It’s not news to anyone that inflation has been steadily rising since May. In fact, between May and November of 2021, inflation rose by almost 3%. While it might seem like a hard pill to swallow, inflation rarely affects mortgages in the same way it does your grocery or gas bill.
To be completely honest with you, mortgage interest rates tend to be very steady. While they’ve been slowly climbing, they’re not rising nearly as quickly as the cost of consumer goods. That’s because mortgages are a type of bond, and bonds are one of the lowest risk assets you can get your hands on.
Still, you’re probably curious (and a little skeptical) as to what’s eating our wallets, so I wanted to invite you to check out the information for yourself:
According to the Consumer Price Index, overall inflation is now 6.8%—mainly due to high energy costs. So there you have it, inflation is not related to housing.
What’s actually caused inflation to spike is that gas prices (60%), car repairs (4.9%) and car insurance costs (5.7%) have all risen in the past year. Used cars and trucks have also been selling for 31.4% more than they did last year.
If you remember the auto chip shortage at the start of the pandemic, you’ll also remember that new cars haven’t been produced at the same rate as they were pre-pandemic. Supply chain disruptions have also made new cars more expensive—all of which makes used cars look much more appealing, since they’re available on the market now.
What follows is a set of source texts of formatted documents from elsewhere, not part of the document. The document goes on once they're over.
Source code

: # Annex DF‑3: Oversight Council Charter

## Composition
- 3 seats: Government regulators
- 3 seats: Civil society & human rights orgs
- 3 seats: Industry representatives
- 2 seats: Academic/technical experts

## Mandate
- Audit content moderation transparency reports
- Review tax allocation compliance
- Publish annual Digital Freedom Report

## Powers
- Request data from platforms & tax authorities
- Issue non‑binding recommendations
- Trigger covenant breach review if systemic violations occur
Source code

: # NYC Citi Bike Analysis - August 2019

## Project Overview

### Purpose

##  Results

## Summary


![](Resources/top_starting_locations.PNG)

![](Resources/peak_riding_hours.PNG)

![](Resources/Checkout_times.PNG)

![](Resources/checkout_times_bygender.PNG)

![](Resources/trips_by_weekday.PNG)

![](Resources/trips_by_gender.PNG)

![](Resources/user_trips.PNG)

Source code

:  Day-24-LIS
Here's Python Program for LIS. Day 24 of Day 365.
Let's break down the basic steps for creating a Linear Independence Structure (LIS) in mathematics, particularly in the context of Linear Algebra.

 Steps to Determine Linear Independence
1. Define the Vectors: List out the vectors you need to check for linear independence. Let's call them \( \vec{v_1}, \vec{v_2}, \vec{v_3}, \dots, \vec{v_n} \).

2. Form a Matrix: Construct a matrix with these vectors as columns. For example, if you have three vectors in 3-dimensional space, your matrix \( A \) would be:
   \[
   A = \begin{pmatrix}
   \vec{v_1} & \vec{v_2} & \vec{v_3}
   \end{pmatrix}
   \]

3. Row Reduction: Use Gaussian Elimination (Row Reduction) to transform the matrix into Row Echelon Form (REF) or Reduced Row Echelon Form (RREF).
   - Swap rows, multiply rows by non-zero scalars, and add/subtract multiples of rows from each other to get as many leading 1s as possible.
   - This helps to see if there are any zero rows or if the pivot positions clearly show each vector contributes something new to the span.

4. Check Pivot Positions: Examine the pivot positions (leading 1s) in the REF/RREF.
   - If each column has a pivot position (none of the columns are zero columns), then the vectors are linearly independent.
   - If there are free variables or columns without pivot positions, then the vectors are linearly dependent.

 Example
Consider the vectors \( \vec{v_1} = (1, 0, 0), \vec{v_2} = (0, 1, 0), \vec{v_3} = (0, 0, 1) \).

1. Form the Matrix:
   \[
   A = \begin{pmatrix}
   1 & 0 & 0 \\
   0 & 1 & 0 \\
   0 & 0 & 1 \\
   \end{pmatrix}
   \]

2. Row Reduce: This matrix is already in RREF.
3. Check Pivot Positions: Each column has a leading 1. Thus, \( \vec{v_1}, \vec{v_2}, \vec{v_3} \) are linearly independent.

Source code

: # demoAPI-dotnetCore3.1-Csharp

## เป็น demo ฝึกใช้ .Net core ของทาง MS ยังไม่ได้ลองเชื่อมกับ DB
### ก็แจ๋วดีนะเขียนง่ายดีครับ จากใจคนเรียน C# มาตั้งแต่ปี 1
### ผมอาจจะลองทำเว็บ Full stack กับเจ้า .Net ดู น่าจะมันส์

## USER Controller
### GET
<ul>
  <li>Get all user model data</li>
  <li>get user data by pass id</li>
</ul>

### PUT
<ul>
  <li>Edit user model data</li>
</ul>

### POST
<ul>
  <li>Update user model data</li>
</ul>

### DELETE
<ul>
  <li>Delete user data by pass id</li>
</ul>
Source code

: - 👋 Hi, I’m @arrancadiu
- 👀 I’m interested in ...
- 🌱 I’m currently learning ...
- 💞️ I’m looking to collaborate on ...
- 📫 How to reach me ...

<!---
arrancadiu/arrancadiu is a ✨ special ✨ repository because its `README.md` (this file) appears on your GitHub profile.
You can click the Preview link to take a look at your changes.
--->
So all in all, you can say that even though you’re seeing 6.8% inflation, its impact is focused on a handful of sectors and services. Which means that true inflation is actually much lower.
Just look at the CPI chart data below. It’s a complete breakdown of the current CPI index.
You’ll see that the highest ranking costs are concentrated in: used car prices (31.4%), natural gas (25.1%), fuel oil (59.3%), gasoline (58.1%), tobacco and smoking products (8.9%), meats (12.8%), food away from home (5.8% avg), new vehicles (11.1%), and motor vehicle insurance (5.7%).
Granted, while we need to factor in things like meat, gasoline, and car insurance—we can put together a more accurate average of what inflation looks like by removing all of the other unnecessary expenses and habits that many of us already live without. Because can you seriously tell me (with a straight face) that you’re still using natural gas in the 21st century?
Unless you’re living off-grid or under some very specific circumstances, chances are you’re using electricity like the rest of us—which hasn’t suffered as big of a price hike.
So if we don’t factor in new and used car prices, tobacco or natural gas; then suddenly we can see that inflation doesn’t cast such a big scary shadow after all.
We also need to keep in mind how the CPI index is calculated. If you check out the sample size they use for the CPI, you’ll see that it’s in the thousands—not millions! With about 331 million people in the US, you can’t possibly expect a sample size of 77,000 purchases to be a good enough representation for the actual state of a national economy.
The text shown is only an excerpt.